Winter and summer these linen garments were, I believe, worn next the skin. I forget what the fashion of the early fifties decreed to be worn immediately over them, except stays that had busks of solid wood, and had to be laced down the back every time they were put on. But I remember watching, in that room up yonder, my mother tying her bustle round her waist. It was a stuffed roll like a sand-bag, reaching from hip to hip, designed to set her skirts out behind; and the skirts hanging under and over it were numerous and full. As for gowns—the deep point in front, the patterned flounces, bell sleeves combined with white muslin bishop sleeves, large lace collars fastened under a spreading ribbon bow or cameo brooch the size of a small plate, "habit-shirts" (for filling in the long and narrow V of an open-fronted bodice)—memory supplies but a jumble of these things. It does not matter. History has preserved the modes of the time, and I presume we kept up with them as well as country-folk could do.

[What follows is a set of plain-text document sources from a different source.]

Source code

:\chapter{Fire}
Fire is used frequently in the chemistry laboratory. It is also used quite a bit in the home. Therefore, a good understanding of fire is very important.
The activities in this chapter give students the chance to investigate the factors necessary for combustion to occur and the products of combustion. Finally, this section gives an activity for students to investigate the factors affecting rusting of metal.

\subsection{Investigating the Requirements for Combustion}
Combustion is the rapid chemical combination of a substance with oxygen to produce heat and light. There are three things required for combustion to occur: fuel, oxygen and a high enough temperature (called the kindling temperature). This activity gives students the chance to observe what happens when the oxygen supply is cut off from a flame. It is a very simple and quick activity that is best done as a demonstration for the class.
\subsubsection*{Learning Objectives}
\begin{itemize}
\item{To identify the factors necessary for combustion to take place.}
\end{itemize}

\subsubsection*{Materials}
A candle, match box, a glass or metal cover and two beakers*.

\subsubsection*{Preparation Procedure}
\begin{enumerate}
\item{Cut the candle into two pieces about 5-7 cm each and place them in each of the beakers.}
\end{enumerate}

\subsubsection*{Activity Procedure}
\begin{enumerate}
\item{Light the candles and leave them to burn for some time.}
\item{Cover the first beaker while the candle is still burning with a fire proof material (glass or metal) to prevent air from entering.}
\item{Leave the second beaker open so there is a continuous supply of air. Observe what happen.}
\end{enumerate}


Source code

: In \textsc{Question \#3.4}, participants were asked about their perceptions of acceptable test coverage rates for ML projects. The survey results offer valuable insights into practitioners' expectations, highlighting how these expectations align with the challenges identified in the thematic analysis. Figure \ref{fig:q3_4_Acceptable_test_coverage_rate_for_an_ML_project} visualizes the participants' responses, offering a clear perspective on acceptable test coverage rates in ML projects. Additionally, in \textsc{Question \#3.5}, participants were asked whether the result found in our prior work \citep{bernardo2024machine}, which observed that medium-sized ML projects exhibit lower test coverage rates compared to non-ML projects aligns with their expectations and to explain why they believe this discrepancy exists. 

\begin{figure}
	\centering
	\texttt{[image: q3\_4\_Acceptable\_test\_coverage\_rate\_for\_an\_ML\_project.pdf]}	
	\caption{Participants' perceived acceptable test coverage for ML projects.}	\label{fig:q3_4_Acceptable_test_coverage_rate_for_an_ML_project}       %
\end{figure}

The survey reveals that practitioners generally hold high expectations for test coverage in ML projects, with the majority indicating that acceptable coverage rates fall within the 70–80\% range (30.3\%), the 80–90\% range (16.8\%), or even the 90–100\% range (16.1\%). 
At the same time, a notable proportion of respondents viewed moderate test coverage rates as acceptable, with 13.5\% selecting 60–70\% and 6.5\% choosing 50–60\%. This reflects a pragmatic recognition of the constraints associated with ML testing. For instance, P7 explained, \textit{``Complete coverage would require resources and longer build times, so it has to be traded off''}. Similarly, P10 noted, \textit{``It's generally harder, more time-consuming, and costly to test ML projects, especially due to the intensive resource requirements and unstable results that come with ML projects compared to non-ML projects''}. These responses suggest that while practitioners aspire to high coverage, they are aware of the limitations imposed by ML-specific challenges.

In the nursery our clothes were more defined in style. Though snow lay on the ground, we went bare-armed and bare-necked—down to the latest baby, whose little sleeves would be tied up with ribbons at the shoulders. To put long sleeves to a child's frock was a thing unheard of; they were given to us with the first "gown," which, with its lengthened skirt and fastenings in front, signified the estate of womanhood. Sandalled shoes, very thin in the sole, were correct indoor wear. The other end of me was showered over with tubular ringlets hanging nearly to my waist. The painful process of preparing them—the relentless thoroughness with which our nurse (mother was gentler) rolled up a strand of hair a few inches, "chucked" it tight upon its rag, rolled it a little more and chucked it again, and finally tied it close to the stretched scalp, with odd hairs dragging at their too tenacious roots, continuing the torture for half-an-hour or more—this was one of the sorrows of childhood in the fifties, and no small one either. Our nursery toilet was completed by the "feeder" tied on before each meal and removed after. We went downstairs—when mother was "about"—to the row of bread-and-milk basins that I, for one, hated the sight of, except in the season when a sprinkle of strawberries or raspberries and a little sugar were dropped into them; the youngest aunt being unaware of such a weak relaxation of rules. Discipline imposed that bread-and-milk upon us every day of our lives, no matter how we rebelled against it. We might be bribed to get it down by promises of a taste of the adults' dishes afterwards—the fat gravy from the bacon was a valued perquisite; but there was no dispensing with the nauseous preliminary. I have not been able to eat bread-and-milk since.

Mother came downstairs with her key-basket. What she did with all those keys I do not know, but they were evidently precious. She carried them, with the plate-basket, to her room, nightly; a maid retrieved the latter when she took up father's shaving water, but the little brown basket of keys was never beyond reach of the mistress's hand. She set it down beside the tea-tray while she administered breakfast. And I had not been three days in England before I saw the exact duplicate of that little brown basket, with all the keys in it, go through exactly the same performance. How oddly it struck me. For in Australia we know not key-baskets—never have done so far as I know. If you were to lock sideboard or store-closet against your respectable maids in this country they would not stay with you. And I should not blame them.

I suppose mother's tea-caddy was locked—certainly tea was a terrible price those days. I often opened the lid of the quaint box, which had two lidded receptacles inside, one for black tea, one for green, and a special caddy spoon to ladle it out with. She made the tea herself from a blending of the two kinds, to which she added a dust of carbonate of soda, apparently to increase the look of strength. She drew the water from the hissing urn, kept at the boil by a red-hot metal core slipped into a cylinder in the middle of it. She and father, like many others, drank the decoction pure, without sugar or milk.